Copy all lines of the listing that include the string "something".

GIVEN ENTRIES below:

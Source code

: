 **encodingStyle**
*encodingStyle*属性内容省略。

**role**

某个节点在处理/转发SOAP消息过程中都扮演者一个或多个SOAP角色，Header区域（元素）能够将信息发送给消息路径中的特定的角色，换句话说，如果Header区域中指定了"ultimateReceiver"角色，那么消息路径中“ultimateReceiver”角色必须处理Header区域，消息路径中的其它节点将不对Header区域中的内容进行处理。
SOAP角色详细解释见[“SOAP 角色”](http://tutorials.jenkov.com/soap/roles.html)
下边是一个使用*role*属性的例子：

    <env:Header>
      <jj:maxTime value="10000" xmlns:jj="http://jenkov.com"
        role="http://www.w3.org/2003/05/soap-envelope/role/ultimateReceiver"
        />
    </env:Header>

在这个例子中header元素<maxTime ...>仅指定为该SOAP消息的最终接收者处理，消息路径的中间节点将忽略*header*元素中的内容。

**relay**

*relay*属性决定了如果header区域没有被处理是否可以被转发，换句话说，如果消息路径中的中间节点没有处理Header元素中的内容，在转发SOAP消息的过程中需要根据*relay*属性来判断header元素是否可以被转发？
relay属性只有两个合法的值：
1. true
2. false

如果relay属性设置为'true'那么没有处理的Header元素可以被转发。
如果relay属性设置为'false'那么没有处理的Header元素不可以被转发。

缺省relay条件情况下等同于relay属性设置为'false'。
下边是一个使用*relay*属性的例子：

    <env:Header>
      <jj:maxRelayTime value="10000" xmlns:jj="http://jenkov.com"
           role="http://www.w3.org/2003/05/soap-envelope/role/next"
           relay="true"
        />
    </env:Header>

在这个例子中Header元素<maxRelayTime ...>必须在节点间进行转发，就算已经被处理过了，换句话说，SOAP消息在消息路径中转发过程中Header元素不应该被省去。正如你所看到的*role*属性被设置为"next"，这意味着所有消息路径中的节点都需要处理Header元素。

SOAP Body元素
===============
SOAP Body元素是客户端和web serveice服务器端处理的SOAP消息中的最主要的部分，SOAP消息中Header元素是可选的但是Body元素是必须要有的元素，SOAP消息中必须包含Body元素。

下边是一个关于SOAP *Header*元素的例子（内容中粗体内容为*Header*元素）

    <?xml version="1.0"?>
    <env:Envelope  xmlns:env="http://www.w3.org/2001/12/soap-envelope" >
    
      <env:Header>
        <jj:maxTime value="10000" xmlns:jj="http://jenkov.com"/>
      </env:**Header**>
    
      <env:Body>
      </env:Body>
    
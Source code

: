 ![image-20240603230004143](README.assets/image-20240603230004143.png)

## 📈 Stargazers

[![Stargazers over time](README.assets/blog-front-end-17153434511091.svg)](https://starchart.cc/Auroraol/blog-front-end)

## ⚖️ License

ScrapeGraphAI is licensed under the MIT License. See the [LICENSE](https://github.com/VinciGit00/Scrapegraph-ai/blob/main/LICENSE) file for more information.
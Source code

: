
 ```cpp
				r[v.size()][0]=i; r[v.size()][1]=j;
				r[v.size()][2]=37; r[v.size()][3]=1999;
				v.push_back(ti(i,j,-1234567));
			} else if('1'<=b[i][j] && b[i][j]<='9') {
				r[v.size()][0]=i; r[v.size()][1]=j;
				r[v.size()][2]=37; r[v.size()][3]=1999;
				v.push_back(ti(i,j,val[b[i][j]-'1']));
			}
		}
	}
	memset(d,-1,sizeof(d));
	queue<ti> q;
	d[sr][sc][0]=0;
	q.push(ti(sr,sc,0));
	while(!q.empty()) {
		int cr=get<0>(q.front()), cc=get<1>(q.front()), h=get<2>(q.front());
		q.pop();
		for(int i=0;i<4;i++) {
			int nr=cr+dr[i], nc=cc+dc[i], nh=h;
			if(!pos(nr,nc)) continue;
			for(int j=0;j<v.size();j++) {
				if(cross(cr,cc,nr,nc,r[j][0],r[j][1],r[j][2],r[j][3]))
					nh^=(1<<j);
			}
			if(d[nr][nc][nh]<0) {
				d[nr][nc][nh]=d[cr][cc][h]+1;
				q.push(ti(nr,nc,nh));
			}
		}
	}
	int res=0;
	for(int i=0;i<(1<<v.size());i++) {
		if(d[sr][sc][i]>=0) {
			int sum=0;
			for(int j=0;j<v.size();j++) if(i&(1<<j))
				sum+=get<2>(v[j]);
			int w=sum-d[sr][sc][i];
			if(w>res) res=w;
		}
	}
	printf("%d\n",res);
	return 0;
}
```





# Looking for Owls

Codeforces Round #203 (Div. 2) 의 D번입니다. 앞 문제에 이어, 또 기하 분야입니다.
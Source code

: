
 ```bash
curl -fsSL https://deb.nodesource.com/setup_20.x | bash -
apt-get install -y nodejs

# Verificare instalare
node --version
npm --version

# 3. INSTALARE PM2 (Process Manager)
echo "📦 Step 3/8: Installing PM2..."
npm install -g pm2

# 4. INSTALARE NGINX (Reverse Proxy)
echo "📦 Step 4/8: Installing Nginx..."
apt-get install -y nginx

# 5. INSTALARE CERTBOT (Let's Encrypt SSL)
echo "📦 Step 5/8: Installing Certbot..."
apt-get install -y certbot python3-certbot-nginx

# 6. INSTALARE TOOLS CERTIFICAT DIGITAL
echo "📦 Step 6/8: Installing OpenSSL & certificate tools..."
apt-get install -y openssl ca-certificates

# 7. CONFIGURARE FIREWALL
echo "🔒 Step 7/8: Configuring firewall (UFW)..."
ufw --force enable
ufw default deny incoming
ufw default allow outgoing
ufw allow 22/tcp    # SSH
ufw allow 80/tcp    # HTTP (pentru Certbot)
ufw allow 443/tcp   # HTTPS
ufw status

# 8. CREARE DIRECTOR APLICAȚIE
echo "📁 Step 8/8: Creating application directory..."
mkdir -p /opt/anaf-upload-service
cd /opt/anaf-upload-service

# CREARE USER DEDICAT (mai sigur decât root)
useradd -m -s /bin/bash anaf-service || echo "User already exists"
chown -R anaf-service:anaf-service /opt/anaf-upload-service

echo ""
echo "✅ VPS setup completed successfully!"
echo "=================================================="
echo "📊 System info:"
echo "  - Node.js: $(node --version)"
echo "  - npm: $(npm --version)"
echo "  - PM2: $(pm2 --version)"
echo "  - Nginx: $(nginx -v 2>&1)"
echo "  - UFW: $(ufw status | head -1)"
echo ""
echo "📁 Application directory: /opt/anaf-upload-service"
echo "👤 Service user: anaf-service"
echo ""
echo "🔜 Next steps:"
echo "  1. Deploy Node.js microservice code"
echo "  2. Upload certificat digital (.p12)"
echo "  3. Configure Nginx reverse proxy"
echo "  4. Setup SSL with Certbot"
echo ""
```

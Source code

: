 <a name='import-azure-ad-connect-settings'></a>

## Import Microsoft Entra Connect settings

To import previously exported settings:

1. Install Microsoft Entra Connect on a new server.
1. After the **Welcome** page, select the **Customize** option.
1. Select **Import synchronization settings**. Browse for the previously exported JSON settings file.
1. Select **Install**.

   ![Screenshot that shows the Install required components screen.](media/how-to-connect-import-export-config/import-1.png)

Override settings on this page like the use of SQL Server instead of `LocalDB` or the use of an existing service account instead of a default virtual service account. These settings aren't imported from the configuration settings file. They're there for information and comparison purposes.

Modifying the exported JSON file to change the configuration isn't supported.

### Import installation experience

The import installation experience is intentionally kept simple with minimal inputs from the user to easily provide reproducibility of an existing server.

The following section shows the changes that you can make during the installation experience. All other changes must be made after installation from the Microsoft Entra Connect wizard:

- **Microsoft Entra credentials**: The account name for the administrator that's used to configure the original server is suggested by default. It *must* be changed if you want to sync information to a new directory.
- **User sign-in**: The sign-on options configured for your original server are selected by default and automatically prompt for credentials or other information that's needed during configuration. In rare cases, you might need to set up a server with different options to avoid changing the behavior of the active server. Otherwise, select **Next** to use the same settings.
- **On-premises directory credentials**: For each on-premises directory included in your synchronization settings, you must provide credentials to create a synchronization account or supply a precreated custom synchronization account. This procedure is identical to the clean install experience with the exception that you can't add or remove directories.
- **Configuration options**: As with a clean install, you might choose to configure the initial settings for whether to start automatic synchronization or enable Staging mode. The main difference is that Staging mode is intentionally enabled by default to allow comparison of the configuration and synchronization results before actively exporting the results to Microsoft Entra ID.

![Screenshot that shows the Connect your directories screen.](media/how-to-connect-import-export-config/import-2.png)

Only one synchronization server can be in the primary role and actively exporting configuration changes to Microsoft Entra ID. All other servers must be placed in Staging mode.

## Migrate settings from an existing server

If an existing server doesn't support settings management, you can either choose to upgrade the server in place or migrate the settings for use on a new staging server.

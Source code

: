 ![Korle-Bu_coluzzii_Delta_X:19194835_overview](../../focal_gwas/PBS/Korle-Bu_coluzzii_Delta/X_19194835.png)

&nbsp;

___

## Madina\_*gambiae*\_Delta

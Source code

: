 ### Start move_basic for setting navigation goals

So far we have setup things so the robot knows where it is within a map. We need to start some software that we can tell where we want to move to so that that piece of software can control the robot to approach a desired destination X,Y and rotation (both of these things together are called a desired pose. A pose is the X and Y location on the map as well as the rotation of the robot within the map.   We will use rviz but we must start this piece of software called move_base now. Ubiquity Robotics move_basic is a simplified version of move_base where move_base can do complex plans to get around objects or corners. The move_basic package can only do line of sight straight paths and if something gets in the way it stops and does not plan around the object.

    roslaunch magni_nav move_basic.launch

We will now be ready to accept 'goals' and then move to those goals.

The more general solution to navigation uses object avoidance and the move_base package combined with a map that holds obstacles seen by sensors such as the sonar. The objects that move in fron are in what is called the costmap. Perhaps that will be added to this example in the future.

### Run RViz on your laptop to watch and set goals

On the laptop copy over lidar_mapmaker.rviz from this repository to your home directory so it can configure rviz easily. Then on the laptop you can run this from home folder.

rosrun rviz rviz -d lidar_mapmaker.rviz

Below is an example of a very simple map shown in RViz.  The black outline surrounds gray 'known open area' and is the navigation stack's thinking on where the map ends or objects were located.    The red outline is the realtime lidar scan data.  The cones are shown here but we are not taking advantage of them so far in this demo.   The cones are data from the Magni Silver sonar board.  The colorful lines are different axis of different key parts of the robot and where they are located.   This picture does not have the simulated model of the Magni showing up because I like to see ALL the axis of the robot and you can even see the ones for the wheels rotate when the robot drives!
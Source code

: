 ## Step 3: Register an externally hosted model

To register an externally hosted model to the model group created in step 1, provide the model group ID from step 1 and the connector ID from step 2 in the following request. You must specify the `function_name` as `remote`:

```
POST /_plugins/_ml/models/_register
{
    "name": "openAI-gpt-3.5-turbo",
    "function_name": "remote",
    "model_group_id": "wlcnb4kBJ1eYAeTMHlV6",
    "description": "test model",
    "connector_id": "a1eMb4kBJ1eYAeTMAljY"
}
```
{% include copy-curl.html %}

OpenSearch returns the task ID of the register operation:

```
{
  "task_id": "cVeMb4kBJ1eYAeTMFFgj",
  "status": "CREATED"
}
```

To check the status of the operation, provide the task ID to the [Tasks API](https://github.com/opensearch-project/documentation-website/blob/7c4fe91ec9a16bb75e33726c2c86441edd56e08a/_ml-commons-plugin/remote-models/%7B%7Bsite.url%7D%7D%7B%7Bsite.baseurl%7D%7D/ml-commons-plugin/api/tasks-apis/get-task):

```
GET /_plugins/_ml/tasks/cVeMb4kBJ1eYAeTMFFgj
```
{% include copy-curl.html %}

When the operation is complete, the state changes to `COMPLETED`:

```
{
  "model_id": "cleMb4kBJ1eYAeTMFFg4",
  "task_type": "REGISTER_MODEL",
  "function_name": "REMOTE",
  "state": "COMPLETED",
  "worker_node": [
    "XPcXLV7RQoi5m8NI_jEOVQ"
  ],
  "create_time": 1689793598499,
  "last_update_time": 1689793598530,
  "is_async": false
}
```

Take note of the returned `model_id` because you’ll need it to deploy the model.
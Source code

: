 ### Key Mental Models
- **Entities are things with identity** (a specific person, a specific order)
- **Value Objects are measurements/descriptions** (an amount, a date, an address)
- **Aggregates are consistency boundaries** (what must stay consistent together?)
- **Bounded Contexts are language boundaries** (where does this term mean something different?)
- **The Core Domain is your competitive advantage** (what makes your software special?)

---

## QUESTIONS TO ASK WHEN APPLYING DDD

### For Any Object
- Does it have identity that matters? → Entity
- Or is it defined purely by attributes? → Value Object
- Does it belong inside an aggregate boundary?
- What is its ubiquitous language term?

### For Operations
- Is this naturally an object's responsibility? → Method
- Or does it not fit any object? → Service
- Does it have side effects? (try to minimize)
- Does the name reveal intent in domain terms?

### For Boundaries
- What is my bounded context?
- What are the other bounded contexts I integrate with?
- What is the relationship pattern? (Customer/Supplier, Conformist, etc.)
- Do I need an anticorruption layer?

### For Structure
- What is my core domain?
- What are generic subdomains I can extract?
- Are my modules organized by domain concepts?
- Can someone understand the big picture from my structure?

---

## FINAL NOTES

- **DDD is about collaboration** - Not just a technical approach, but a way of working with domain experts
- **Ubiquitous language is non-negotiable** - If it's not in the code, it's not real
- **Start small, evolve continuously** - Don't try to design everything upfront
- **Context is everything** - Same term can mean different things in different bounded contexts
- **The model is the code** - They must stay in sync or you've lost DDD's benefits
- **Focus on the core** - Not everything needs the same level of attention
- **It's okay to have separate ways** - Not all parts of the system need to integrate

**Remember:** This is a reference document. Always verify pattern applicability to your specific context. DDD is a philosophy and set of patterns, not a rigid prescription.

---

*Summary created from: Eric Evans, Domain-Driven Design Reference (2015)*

End of GIVEN ENTRIES.

SOLUTION TO THIS TASK:
So far we have setup things so the robot knows where it is within a map. We need to start some software that we can tell where we want to move to so that that piece of software can control the robot to approach a desired destination X,Y and rotation (both of these things together are called a desired pose. A pose is the X and Y location on the map as well as the rotation of the robot within the map.   We will use rviz but we must start this piece of software called move_base now. Ubiquity Robotics move_basic is a simplified version of move_base where move_base can do complex plans to get around objects or corners. The move_basic package can only do line of sight straight paths and if something gets in the way it stops and does not plan around the object.
- **Bounded Contexts are language boundaries** (where does this term mean something different?)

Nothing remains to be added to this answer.